Brief
Pull out every line below that contains the word "None".

- - - -

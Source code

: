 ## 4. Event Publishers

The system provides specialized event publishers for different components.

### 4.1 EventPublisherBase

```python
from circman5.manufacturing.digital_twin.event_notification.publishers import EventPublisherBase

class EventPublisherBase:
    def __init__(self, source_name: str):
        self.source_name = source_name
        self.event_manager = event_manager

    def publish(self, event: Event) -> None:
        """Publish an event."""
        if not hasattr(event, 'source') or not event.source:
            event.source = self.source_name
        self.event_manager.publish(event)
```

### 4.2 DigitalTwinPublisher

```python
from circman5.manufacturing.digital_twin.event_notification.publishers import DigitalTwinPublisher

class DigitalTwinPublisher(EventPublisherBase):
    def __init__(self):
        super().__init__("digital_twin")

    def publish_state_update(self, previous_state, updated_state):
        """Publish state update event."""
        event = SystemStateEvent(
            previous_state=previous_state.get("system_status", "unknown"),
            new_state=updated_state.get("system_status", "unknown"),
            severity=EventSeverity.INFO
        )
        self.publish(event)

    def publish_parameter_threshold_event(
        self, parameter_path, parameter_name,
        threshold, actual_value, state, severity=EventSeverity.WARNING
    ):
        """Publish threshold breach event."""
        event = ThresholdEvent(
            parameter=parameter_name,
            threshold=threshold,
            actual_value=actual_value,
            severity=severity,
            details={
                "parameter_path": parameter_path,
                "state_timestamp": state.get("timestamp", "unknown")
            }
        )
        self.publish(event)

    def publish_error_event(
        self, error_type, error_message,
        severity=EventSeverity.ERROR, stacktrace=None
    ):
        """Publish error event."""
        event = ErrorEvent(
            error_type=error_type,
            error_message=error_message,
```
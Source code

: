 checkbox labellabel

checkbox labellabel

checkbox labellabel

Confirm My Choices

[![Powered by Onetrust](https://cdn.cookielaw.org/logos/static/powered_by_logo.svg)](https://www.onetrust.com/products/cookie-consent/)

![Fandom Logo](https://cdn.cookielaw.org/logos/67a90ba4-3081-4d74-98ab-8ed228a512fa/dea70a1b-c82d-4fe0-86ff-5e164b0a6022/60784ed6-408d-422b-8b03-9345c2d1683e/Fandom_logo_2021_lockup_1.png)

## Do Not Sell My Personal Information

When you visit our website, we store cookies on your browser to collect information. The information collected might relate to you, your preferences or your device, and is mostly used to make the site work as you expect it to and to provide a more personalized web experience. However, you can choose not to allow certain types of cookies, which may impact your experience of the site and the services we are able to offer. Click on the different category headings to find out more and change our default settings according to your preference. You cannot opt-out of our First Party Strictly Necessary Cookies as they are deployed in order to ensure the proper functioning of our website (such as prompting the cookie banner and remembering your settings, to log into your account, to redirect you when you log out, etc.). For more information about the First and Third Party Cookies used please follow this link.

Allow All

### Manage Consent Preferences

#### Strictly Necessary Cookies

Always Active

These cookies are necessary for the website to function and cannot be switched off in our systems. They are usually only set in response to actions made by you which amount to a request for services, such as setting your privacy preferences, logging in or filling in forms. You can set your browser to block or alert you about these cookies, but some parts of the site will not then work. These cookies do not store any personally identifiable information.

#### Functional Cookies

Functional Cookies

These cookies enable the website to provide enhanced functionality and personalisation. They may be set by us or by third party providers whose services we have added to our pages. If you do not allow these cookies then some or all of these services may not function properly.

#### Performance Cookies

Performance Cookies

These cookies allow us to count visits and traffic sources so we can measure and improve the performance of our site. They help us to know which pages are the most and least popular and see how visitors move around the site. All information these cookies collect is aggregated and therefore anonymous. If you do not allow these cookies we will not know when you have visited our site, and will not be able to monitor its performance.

- - - -

Task output
    def publish(self, event: Event) -> None:
        severity=EventSeverity.ERROR, stacktrace=None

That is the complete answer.